A few months back I posted about Psychopathy and wondered if I maybe had psychopathic tendencies.  At the time it was said as a joke, but I am wondering more and more whether I do actually have issues.

If I read about someone else's problems I often think 'so what?'  I don't mean really serious problems or illnesses, I'm not that much of a bitch, but when people have had things going their way and then suddenly they don't I feel a bit too much joy.

I have suffered with depression for over 10 years, most of those spent trying to self-treat, but I always held down a job so when I read that people are 'too depressed to work' but not too depressed to go out every day with friends, or not too depressed to get pregnant, or not too depressed to go on holiday (that's another annoyance, if you never work, why do you need, and how can you afford, a holiday?), I get very angry with them.

When people claim they have no friends, and no money, and no-one to help with anything, then in their next breath are talking about their 'very good friends' and spending money on unnecessary things I get very angry.

When people announce they are pregnant, I get intensely jealous.

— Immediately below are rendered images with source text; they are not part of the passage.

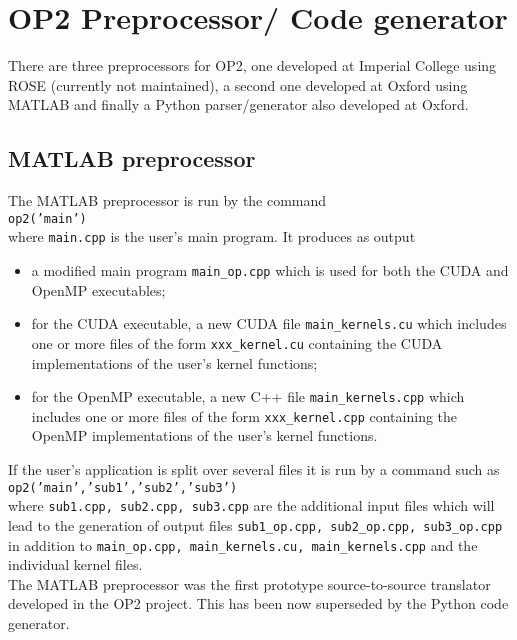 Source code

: \documentclass[11pt]{article}
\begin{document}
\newpage

\section{OP2 Preprocessor/ Code generator}

There are three preprocessors for OP2, one developed at Imperial College using ROSE (currently not maintained),
a second one developed at Oxford using MATLAB and finally a Python parser/generator also developed at Oxford.

\subsection{MATLAB preprocessor}
The MATLAB preprocessor is run by the command\\

{\tt op2('main')}\\

\noindent
where {\tt main.cpp} is the user's main program.  It produces as output
\begin{itemize}
\item
a modified main program {\tt main\_op.cpp} which is used for both the
CUDA and OpenMP executables;
\item
for the CUDA executable, a new CUDA file {\tt main\_kernels.cu} which
includes one or more files of the form {\tt xxx\_kernel.cu} containing
the CUDA implementations of the user's kernel functions;
\item
for the OpenMP executable, a new C++ file {\tt main\_kernels.cpp} which
includes one or more files of the form {\tt xxx\_kernel.cpp} containing
the OpenMP implementations of the user's kernel functions.
\end{itemize}

\noindent
If the user's application is split over several files it is run by a command such as\\

{\tt op2('main','sub1','sub2','sub3')}\\

\noindent
where {\tt sub1.cpp, sub2.cpp, sub3.cpp} are the additional input files which will
lead to the generation of output files {\tt sub1\_op.cpp, sub2\_op.cpp, sub3\_op.cpp}
in addition to {\tt main\_op.cpp, main\_kernels.cu, main\_kernels.cpp}
and the individual kernel files.\\

\noindent
The MATLAB preprocessor was the first prototype source-to-source translator developed in the OP2 project. This has been
now superseded by the Python code generator.
\end{document}
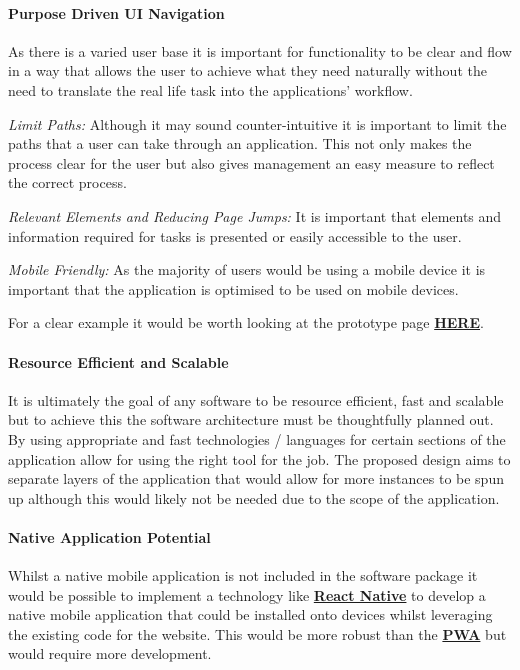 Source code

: \paragraph{Purpose Driven UI Navigation}
As there is a varied user base it is important for functionality to be clear and flow in a way that allows the user
to achieve what they need naturally without the need to translate the real life task into the applications' workflow.
\begin{description}
    \item \emph{Limit Paths:} Although it may sound counter-intuitive it is important to limit the paths that a user can take through
    an application.
    This not only makes the process clear for the user but also gives management an easy measure to reflect the correct process.
    \item \emph{Relevant Elements and Reducing Page Jumps:} It is important that elements and information required for tasks is presented or easily accessible to the user.

    \item \emph{Mobile Friendly:} As the majority of users would be using a mobile device it is important that the application is optimised
    to be used on mobile devices.
\end{description}

For a clear example it would be worth looking at the prototype page \href{https://cpr.caleb-dunn.tech/jsheet/5116}{\textbf{HERE}}.

\paragraph{Resource Efficient and Scalable}
It is ultimately the goal of any software to be resource efficient, fast and scalable but to achieve this the software architecture must be
thoughtfully planned out.
By using appropriate and fast technologies / languages for certain sections of the application allow for using the right tool for the job.
The proposed design aims to separate layers of the application that would allow for more instances to be spun up although this would
likely not be needed due to the scope of the application.

\paragraph{Native Application Potential}
Whilst a native mobile application is not included in the software package it would be possible to implement a technology like \href{https://reactnative.dev/}{\textbf{React Native}} to
develop a native mobile application that could be installed onto devices whilst leveraging the existing code for the website.
This would be more robust than the \hyperref[para:pwa]{\textbf{PWA}} but would require more development.

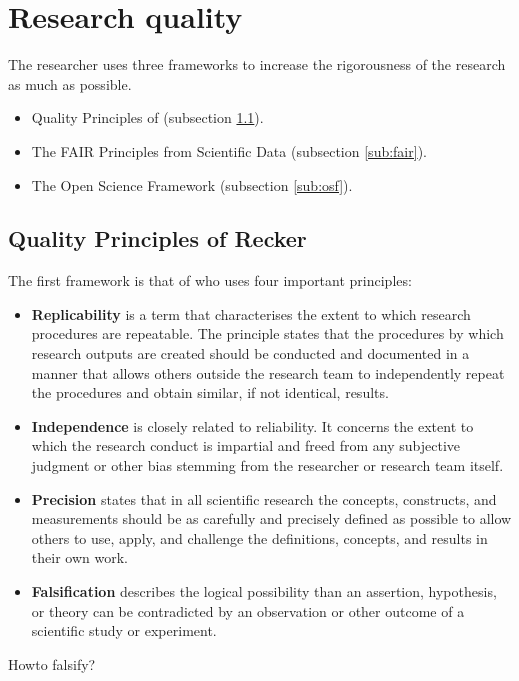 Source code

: \section{Research quality}
\label{sec:researchquality}
The researcher uses three frameworks to increase the rigorousness of the research as much as possible.
\begin{itemize}
	\item{Quality Principles of \textcite{Recker2013} (subsection \ref{sub:recker}).}
	\item{The FAIR Principles from Scientific Data (subsection \ref{sub:fair}).}
	\item{The Open Science Framework (subsection \ref{sub:osf}).}
\end{itemize}
\subsection{Quality Principles of Recker}
\label{sub:recker}
The first framework is that of \textcite[p. 16-17]{Recker2013} who uses four important principles:
\begin{itemize}
	\item{\textbf{Replicability} is a term that characterises the extent to which research procedures are repeatable. The principle states that the procedures by which research outputs are created should be conducted and documented in a manner that allows others outside the research team to independently repeat the procedures and obtain similar, if not identical, results.}
	\item{\textbf{Independence} is closely related to reliability. It concerns the extent to which the research conduct is impartial and freed from any subjective judgment or other bias stemming from the researcher or research team itself.}
	\item{\textbf{Precision} states that in all scientific research the concepts, constructs, and measurements should be as carefully and precisely defined as possible to allow others to use, apply, and challenge the definitions, concepts, and results in their own work.}
	\item{\textbf{Falsification} describes the logical possibility than an assertion, hypothesis, or theory can be contradicted by an observation or other outcome of a scientific study or experiment.}
\end{itemize}
\begin{remark}
	Howto falsify? 
\end{remark}
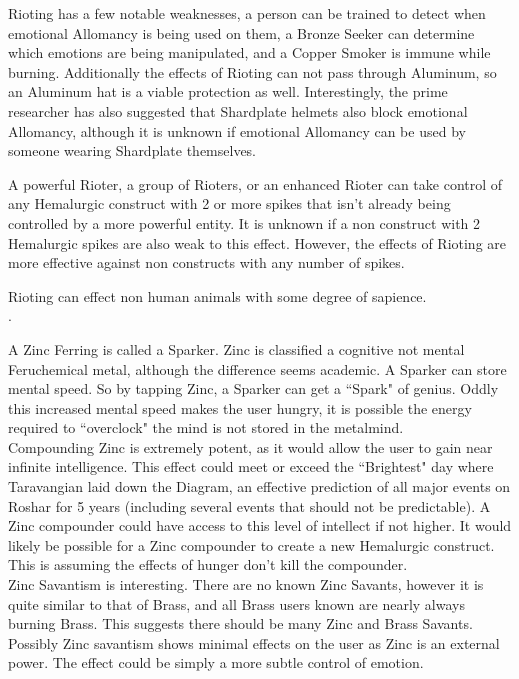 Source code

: \documentclass[conference]{IEEEtran}
\begin{document}
Rioting has a few notable weaknesses, a person can be trained to detect when emotional Allomancy is being used on them, a Bronze Seeker can determine which emotions are being manipulated, and a Copper Smoker is immune while burning.  Additionally the effects of Rioting can not pass through Aluminum, so an Aluminum hat is a viable protection as well.  Interestingly, the prime researcher has also suggested that Shardplate helmets also block emotional Allomancy, although it is unknown if emotional Allomancy can be used by someone wearing Shardplate themselves.

A powerful Rioter, a group of Rioters, or an enhanced Rioter can take control of any Hemalurgic construct with 2 or more spikes that isn't already being controlled by a more powerful entity.  It is unknown if a non construct with 2 Hemalurgic spikes are also weak to this effect.  However, the effects of Rioting are more effective against non constructs with any number of spikes.

Rioting can effect non human animals with some degree of sapience.\\.

A Zinc Ferring is called a Sparker.  Zinc is classified a cognitive not mental Feruchemical metal, although the difference seems academic.  A Sparker can store mental speed.  So by tapping Zinc, a Sparker can get a ``Spark" of genius.  Oddly this increased mental speed makes the user hungry, it is possible the energy required to ``overclock" the mind is not stored in the metalmind.\\

Compounding Zinc is extremely potent, as it would allow the user to gain near infinite intelligence.  This effect could meet or exceed the ``Brightest" day where Taravangian laid down the Diagram, an effective prediction of all major events on Roshar for 5 years (including several events that should not be predictable).  A Zinc compounder could have access to this level of intellect if not higher.  It would likely be possible for a Zinc compounder to create a new Hemalurgic construct.  This is assuming the effects of hunger don't kill the compounder.\\

Zinc Savantism is interesting.  There are no known Zinc Savants, however it is quite similar to that of Brass, and all Brass users known are nearly always burning Brass.  This suggests there should be many Zinc and Brass Savants.  Possibly Zinc savantism shows minimal effects on the user as Zinc is an external power.  The effect could be simply a more subtle control of emotion.
\end{document}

When I am feeling particularly low, and post or say something on one of my substitute friends (also known as facebook and twitter) and I get ignored, fair enough I am used to being ignored, but when someone else posts almost exactly the same thing and gets replies offering hope, help and companionship, I get very angry.

On the rare occasion that someone does say something nice to me, I can't cope and tend to dissolve into floods of tears.  If someone is shouting at me or telling me how useless I am, I just stand there and take it, no problem.

I don't find things funny that everyone else seems to.

I hate change that affects me.  

Little things that others ignore annoy me.


The recent tragedies in Glasgow and Cairns have left me unmoved, I'm not personally affected so therefore they are off my emotional radar.  And yet I donate to animal charities on an almost monthly basis and abused animals leave me in tears.  When I see that a pet has been stolen I am in tears.  When I see an old animal I am in tears.

Am I normal?  Is there something missing or not firing properly in my brain?  Should I try and get counselling?